I am happy to announce that my PhD thesis titled People Search in the Enterprise has been approved by the committee. The public PhD defense will take place on the 30th of September, 2008.
It is planned that the final version of thesis will be made available online early July, 2008.

Thesis completed

I am happy to announce that my thesis titled People Search in the Enterprise has been completed and submitted to the committee.

The main focus in the thesis is on two main expertise retrieval tasks: (1) expert finding — identifying a list of people who are knowledgeable about a given topic (“Who are the experts on topic X?”) and (2) expert profiling — returning a list of topics that a person is knowledgeable about (“What topics does person Y know about?”). In the thesis, expertise retrieval is approached as an association finding task between people and topics.

The main contribution of the thesis is a generative probabilistic modeling framework for capturing the expert finding and profiling tasks in a uniform way. On top of this general framework two main families of models are introduced, by adapting generative language modeling techniques for document retrieval in a transparent and theoretically sound way.

Throughout the thesis we extensively evaluate and compare these baseline models across different organizational settings, and perform an extensive and systematic exploration and analysis of the experimental results obtained. We show that our baseline models are robust yet deliver very competitive performance.

Through a series of examples we demonstrate that our generic models are able to incorporate and exploit special characteristics and features of test collections and/or the organizational settings that they represent. Additionally, we address a number of related tasks, including finding similar experts, mining contact details of people, and enterprise document search.
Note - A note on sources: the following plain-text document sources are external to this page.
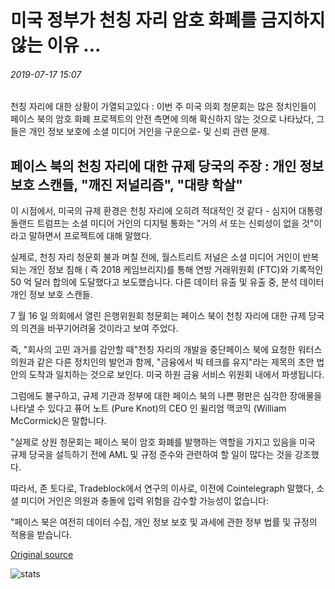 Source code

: # 미국 정부가 천칭 자리 암호 화폐를 금지하지 않는 이유 ...

###### 2019-07-17 15:07

천칭 자리에 대한 상황이 가열되고있다 : 이번 주 미국 의회 청문회는 많은 정치인들이 페이스 북의 암호 화폐 프로젝트의 안전 측면에 의해 확신하지 않는 것으로 나타났다, 그들은 개인 정보 보호에 소셜 미디어 거인을 구운으로- 및 신뢰 관련 문제.

## 페이스 북의 천칭 자리에 대한 규제 당국의 주장 : 개인 정보 보호 스캔들, "깨진 저널리즘", "대량 학살"

이 시점에서, 미국의 규제 환경은 천칭 자리에 오히려 적대적인 것 같다 - 심지어 대통령 돌랜드 트럼프는 소셜 미디어 거인의 디지털 통화는 "거의 서 또는 신뢰성이 없을 것"이라고 말하면서 프로젝트에 대해 말했다.

실제로, 천칭 자리 청문회 불과 며칠 전에, 월스트리트 저널은 소셜 미디어 거인이 반복되는 개인 정보 침해 ( 즉 2018 케임브리지)를 통해 연방 거래위원회 (FTC)와 기록적인 50 억 달러 합의에 도달했다고 보도했습니다. 다른 데이터 유출 및 유출 중, 분석 데이터 개인 정보 보호 스캔들.

7 월 16 일 의회에서 열린 은행위원회 청문회는 페이스 북이 천칭 자리에 대한 규제 당국의 의견을 바꾸기어려울 것이라고 보여 주었다.

즉, "회사의 고민 과거를 감안할 때"천칭 자리의 개발을 중단페이스 북에 요청한 워터스 의원과 같은 다른 정치인의 발언과 함께, "금융에서 빅 테크를 유지"라는 제목의 초안 법안의 도착과 일치하는 것으로 보인다. 미국 하원 금융 서비스 위원회 내에서 파생됩니다.

그럼에도 불구하고, 규제 기관과 정부에 대한 페이스 북의 나쁜 평판은 심각한 장애물을 나타낼 수 있다고 퓨어 노트 (Pure Knot)의 CEO 인 윌리엄 맥코믹 (William McCormick)은 말합니다.

"실제로 상원 청문회는 페이스 북이 암호 화폐를 발행하는 역할을 가지고 있음을 미국 규제 당국을 설득하기 전에 AML 및 규정 준수와 관련하여 할 일이 많다는 것을 강조했다.

따라서, 존 토다로, Tradeblock에서 연구의 이사로, 이전에 Cointelegraph 말했다, 소셜 미디어 거인은 의원과 충돌에 입력 위험을 감수할 가능성이 없습니다:

"페이스 북은 여전히 데이터 수집, 개인 정보 보호 및 과세에 관한 정부 법률 및 규정의 적용을 받습니다.

[Original source](https://cointelegraph.com/news/reasons-why-us-government-wont-ban-libra-cryptocurrency)

![stats](https://c.statcounter.com/11760860/0/a89fa40b/1/ "stats")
Finally, we provide further examples that illustrate the generic nature of our baseline models and apply them to find associations between topics and entities other than people.

Assuming that the committee’s answer is affirmative, the thesis is going to be printed in early June 2008.
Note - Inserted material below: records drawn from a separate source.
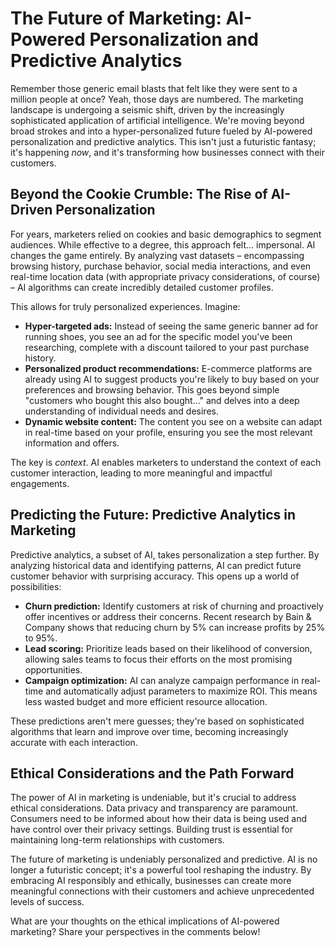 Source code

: # The Future of Marketing: AI-Powered Personalization and Predictive Analytics

Remember those generic email blasts that felt like they were sent to a million people at once?  Yeah, those days are numbered.  The marketing landscape is undergoing a seismic shift, driven by the increasingly sophisticated application of artificial intelligence.  We're moving beyond broad strokes and into a hyper-personalized future fueled by AI-powered personalization and predictive analytics.  This isn't just a futuristic fantasy; it's happening *now*, and it's transforming how businesses connect with their customers.

## Beyond the Cookie Crumble: The Rise of AI-Driven Personalization

For years, marketers relied on cookies and basic demographics to segment audiences. While effective to a degree, this approach felt... impersonal.  AI changes the game entirely.  By analyzing vast datasets – encompassing browsing history, purchase behavior, social media interactions, and even real-time location data (with appropriate privacy considerations, of course) – AI algorithms can create incredibly detailed customer profiles.

This allows for truly personalized experiences. Imagine:

* **Hyper-targeted ads:** Instead of seeing the same generic banner ad for running shoes, you see an ad for the specific model you've been researching, complete with a discount tailored to your past purchase history.
* **Personalized product recommendations:**  E-commerce platforms are already using AI to suggest products you're likely to buy based on your preferences and browsing behavior.  This goes beyond simple "customers who bought this also bought..." and delves into a deep understanding of individual needs and desires.
* **Dynamic website content:** The content you see on a website can adapt in real-time based on your profile, ensuring you see the most relevant information and offers.

The key is *context*. AI enables marketers to understand the context of each customer interaction, leading to more meaningful and impactful engagements.


## Predicting the Future: Predictive Analytics in Marketing

Predictive analytics, a subset of AI, takes personalization a step further. By analyzing historical data and identifying patterns, AI can predict future customer behavior with surprising accuracy.  This opens up a world of possibilities:

* **Churn prediction:** Identify customers at risk of churning and proactively offer incentives or address their concerns. Recent research by Bain & Company shows that reducing churn by 5% can increase profits by 25% to 95%.
* **Lead scoring:** Prioritize leads based on their likelihood of conversion, allowing sales teams to focus their efforts on the most promising opportunities.
* **Campaign optimization:**  AI can analyze campaign performance in real-time and automatically adjust parameters to maximize ROI.  This means less wasted budget and more efficient resource allocation.

These predictions aren't mere guesses; they're based on sophisticated algorithms that learn and improve over time, becoming increasingly accurate with each interaction.


## Ethical Considerations and the Path Forward

The power of AI in marketing is undeniable, but it's crucial to address ethical considerations.  Data privacy and transparency are paramount.  Consumers need to be informed about how their data is being used and have control over their privacy settings.  Building trust is essential for maintaining long-term relationships with customers.

The future of marketing is undeniably personalized and predictive.  AI is no longer a futuristic concept; it's a powerful tool reshaping the industry.  By embracing AI responsibly and ethically, businesses can create more meaningful connections with their customers and achieve unprecedented levels of success.


What are your thoughts on the ethical implications of AI-powered marketing? Share your perspectives in the comments below!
Happy new year & welcome back

I took a little break from work so I could celebrate Christmas, spend time with the family, etc. I am back online now, and ready to commit myself to full-time thesis writing for the upcoming several weeks.

As to expert search material, here is a quick update.
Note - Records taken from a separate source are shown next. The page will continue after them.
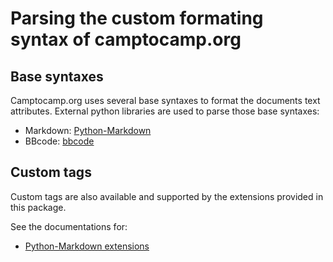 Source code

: Parsing the custom formating syntax of camptocamp.org
=====================================================

Base syntaxes
-------------

Camptocamp.org uses several base syntaxes to format the documents text attributes.
External python libraries are used to parse those base syntaxes:
* Markdown: [Python-Markdown](https://github.com/waylan/Python-Markdown)
* BBcode: [bbcode](https://github.com/dcwatson/bbcode)

Custom tags
-----------

Custom tags are also available and supported by the extensions provided in this package.

See the documentations for:
* [Python-Markdown extensions](https://pythonhosted.org/Markdown/extensions/api.html)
  • Our (me and Maarten de Rijke) recent paper titled Associating People and Documents has been accepted to ECIR 2008. Common to most expertise search approaches is a component that estimates the strength of the association between a document and a people. In this paper we perform a careful analysis and investigation of how different association methods contribute to performance. The camera-ready version of the paper will be available from the Publications page, after jan 11).
  • We (me, Maarten, and Leif Azzopardi) submitted a paper titled A Language Modeling Framework for Expertise Search to the Information Processing and Management (IPM) journal. In this paper we introduce our language modeling approaches to expertise search in detail, and integrate these into a generative probabilistic framework. Since it is not a conference paper, it may take some time until it can be published.

There is some reading material from CIKM 2007:

Looks like the topic of expertise retrieval is gaining more and more popularity in IR conferences. While browsing the list of accepted papers for ECIR 2008, I found 3 full papers (out of 33) and 1 short paper (out of 19) about expert search, which gives the topic a solid presence.

  • (Serdyukov and Hiemstra)
    Modeling documents as mixtures of persons for expert finding [full]
  • (Balog and de Rijke)
    Associating People and Documents [full]
  • (Macdonald et al.)
    High Quality Expertise Evidence for Expert Search [full]
  • (Macdonald and Ounis)
    Expert Search Evaluation by Supporting Documents [short]